Hubris unleashed

Fuck that bitch, Dowd. She's just a hater
This was amusing:
All the news that fits on talk TV: It was a New York Times double feature of sorts Thursday night on TV's two biggest talk shows. First, Judith Miller was on "Larry King Live" to discuss leaving the Times and -- to a limited degree -- to talk about her role in the Valerie Plame affair . She said she wouldn't have done anything differently -- in fact, her entire performance was oddly blasé -- and also had some words for ex-colleague Maureen Dowd, who took Miller down in a recent column: "You don't trash colleagues, and you don't trash the institution you're working for," Miller said, adding later that she couldn't remember "a single columnist who ever attacked a colleague." (She also pointed King's viewers to the responses she's posted to her various attackers on her Web site.) A few hours later, Times publisher Arthur Sulzberger Jr. was on "Charlie Rose" to talk about many of the same issues, and also came across rather flat -- saying that "morale is just great" at the paper and the Miller affair was "a rather small bore issue in the big scheme of things" seemed forced. He also went out of his way to stand behind Miller's work and reporting: "I don't believe Judy was running amok, and I mean that sincerely."

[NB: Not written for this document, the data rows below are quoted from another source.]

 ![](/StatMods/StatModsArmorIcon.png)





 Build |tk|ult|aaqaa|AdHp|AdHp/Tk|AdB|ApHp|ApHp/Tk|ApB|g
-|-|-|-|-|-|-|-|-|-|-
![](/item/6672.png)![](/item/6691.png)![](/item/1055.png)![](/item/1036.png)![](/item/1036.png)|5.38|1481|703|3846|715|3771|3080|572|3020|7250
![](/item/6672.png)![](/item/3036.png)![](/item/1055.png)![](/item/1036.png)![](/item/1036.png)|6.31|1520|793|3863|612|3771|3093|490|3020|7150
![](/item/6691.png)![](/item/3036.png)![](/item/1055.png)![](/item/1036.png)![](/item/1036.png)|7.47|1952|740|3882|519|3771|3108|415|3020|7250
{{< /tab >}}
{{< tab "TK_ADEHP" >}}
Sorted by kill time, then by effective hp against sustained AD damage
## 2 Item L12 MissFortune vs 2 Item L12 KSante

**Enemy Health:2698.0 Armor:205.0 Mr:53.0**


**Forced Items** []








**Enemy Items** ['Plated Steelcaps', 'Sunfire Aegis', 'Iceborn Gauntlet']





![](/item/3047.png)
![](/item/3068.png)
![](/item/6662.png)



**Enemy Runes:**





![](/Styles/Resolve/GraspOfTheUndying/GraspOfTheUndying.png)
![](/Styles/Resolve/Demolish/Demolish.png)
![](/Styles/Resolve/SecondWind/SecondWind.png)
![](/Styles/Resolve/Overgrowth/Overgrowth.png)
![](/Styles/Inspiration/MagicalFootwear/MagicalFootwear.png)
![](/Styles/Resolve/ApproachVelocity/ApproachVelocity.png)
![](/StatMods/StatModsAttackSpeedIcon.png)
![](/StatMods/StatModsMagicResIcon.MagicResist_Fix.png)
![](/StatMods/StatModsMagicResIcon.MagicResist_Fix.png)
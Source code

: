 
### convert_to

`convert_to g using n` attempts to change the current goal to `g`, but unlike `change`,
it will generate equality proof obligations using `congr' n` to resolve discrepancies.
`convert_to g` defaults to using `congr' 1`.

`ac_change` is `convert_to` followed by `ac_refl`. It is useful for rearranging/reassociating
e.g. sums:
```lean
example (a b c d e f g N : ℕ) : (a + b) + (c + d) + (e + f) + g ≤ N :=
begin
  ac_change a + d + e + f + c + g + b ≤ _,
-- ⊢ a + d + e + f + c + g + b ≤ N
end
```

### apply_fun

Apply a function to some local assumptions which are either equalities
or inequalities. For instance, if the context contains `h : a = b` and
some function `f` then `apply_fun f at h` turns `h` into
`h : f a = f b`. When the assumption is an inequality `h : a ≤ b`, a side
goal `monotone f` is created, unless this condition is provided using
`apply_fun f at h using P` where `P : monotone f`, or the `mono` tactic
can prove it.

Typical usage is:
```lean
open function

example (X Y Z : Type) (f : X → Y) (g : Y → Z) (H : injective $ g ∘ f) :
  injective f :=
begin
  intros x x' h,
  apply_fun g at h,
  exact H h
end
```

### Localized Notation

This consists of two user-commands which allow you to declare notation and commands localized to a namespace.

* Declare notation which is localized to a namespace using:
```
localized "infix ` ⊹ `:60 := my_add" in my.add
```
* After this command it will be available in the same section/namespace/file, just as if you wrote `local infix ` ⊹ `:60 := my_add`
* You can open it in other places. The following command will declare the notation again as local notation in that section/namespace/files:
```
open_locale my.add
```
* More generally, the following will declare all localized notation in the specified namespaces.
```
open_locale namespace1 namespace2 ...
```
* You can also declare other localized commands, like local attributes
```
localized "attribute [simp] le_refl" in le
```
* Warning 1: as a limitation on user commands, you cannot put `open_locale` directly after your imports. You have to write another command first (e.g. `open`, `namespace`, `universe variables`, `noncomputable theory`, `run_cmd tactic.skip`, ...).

Yeah, Judy, I think that was Maureen's point. You don't trash the institution you work for. Which is why Gail Collins wouldn't let you respond. Which is why Adam Clymer called you, in essence, a crazy blackmailer and Johnny Apple wasn't far from that.
Which is also why NONE of your collegues, not David Brooks, not Frank Rich, said as much as a word to defend you. Which is why so many of them ran to Howie Kurtz and Arianna Huffington to toss dirt at you. Which is why the newsroom was less than happy to see you. Which is why Cliff Levy, who covers New York politics, was pissed, as well as his collegues who wrote up what you did.
What they all said, Dowd in words, the rest by omission, was that you had harmed the paper.
Now, it may have been a wee bit nasty to call you a social climbing whore (Becky Sharp means someone was awake in English class in college), Dowd's larger point was that you defended your source at the cost of the reputation of the paper and impeded a criminal investigation. What she didn't say and should have was that you were in the pocket of your sources, slanting stories their way and you pushed your agenda.